85% of Indian children between the ages of 7 to 12 have deficiencies of iron, folic acid, Vitamin A, which can impair cognitive development, impair concentration, cause school absenteeism and even illness. Mid-Day meals like rice and wheat can be fortified with micronutrients, with premixes. However, fortification has only made its debut in some states.
4. Donate to NGO fundraising
Child rights organisations like Save the Children is working to enhance nutrition status of children in India’s most backward communities. Children are provided nutrition rehab, and other healthcare services, facilitated by health workers trained by the NGO. It has also initiated awareness program among communities (mothers, elders of the family, school teachers, etc.). Malnourished children are moved to government healthcare centres. This is supplemented by Water, Sanitation and Hygiene (WASH) programmes, improving community hygiene and sanitation to prevent diarrhea – a leading cause of malnutrition.
5. Invest on social welfare
Kerala, Tamil Nadu and Himachal Pradesh are the best examples of how social welfare program can achieve good nutrition indicators. The states have extended a wide range of healthcare services, clean water, social security and basic infrastructure. Disadvantaged groups are encouraged to participate in having their voice heard about support for social development across political parties.

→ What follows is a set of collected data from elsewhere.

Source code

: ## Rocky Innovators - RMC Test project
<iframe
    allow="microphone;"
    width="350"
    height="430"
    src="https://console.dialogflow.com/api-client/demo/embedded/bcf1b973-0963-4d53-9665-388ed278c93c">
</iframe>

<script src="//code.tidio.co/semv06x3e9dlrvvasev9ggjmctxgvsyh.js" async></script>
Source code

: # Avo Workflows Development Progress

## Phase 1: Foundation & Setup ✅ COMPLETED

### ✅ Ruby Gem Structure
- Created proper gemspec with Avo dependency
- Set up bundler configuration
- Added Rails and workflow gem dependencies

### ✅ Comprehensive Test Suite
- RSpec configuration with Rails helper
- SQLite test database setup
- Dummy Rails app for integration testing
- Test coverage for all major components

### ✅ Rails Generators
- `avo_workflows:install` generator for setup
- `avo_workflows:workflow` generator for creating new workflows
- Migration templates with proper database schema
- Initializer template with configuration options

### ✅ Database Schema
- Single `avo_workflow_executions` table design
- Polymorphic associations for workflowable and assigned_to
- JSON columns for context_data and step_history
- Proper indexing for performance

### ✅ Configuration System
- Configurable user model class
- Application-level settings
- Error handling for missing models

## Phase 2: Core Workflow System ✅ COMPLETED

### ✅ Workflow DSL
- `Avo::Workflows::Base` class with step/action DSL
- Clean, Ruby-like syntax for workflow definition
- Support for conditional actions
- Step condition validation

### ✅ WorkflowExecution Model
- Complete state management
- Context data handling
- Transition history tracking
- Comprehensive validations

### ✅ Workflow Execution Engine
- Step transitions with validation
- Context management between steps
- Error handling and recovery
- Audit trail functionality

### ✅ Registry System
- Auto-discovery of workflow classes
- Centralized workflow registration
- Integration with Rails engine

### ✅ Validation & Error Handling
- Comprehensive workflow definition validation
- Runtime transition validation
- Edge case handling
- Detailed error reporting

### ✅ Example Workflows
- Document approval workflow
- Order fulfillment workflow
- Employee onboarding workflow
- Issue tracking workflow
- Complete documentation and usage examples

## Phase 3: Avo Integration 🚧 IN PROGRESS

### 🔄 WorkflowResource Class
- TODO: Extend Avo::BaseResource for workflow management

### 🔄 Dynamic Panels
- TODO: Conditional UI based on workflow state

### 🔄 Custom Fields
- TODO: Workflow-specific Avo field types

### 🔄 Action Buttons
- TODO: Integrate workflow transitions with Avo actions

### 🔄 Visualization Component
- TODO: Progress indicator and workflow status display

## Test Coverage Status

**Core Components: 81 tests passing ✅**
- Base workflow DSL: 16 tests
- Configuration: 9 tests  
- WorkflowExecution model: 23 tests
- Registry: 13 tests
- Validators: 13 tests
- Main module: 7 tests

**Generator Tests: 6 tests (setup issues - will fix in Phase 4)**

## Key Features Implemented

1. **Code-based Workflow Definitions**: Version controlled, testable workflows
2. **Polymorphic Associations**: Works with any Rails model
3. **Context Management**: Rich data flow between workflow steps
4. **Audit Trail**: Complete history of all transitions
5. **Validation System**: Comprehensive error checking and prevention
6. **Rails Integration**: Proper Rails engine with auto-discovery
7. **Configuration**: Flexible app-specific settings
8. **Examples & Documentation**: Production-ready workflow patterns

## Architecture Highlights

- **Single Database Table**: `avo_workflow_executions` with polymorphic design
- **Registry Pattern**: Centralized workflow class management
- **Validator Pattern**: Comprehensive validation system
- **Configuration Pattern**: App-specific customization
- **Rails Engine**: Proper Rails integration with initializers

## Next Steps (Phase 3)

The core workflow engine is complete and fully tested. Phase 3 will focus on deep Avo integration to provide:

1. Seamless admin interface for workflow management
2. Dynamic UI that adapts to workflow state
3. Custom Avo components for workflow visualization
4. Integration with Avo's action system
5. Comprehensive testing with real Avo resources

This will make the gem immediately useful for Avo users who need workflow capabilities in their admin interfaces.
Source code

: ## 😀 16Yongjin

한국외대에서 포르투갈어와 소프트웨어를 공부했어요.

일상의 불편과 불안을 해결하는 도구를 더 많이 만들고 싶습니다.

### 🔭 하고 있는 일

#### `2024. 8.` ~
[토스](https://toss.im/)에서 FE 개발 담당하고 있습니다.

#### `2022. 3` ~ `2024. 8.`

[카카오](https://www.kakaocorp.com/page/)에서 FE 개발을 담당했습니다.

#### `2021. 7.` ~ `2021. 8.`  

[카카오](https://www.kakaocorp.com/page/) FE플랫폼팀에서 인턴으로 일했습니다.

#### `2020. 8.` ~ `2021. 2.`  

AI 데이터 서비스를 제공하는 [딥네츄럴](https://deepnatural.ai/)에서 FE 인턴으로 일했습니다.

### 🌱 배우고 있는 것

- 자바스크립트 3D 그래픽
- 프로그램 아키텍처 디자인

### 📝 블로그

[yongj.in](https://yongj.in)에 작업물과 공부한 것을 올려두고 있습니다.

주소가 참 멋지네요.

Tamil Nadu, for examples, offers pioneering schemes in maternity entitlements, community kitchens and nursing rooms at bus stands.
As per End-2014 results, India witnessed a dramatic fall in underweight and stunted children (from 48 % to 39 % (2005-6 and 2013-14), translating to a 14.5 million fewer stunted children, a big achievement for India, home to the shortest kids in the world. A nation-wide Rapid Survey on Children (RSOC), showed a marked improvement in malnutrition. NGO Save the Children incurs high expenditure on food rations needed, for food rehabilitation, as well as nutrition screening across India. Donate to charity to support these life-saving capabilities. The NGO is also participating in the government’s goal to end open defecation, an important cause of diarrhea.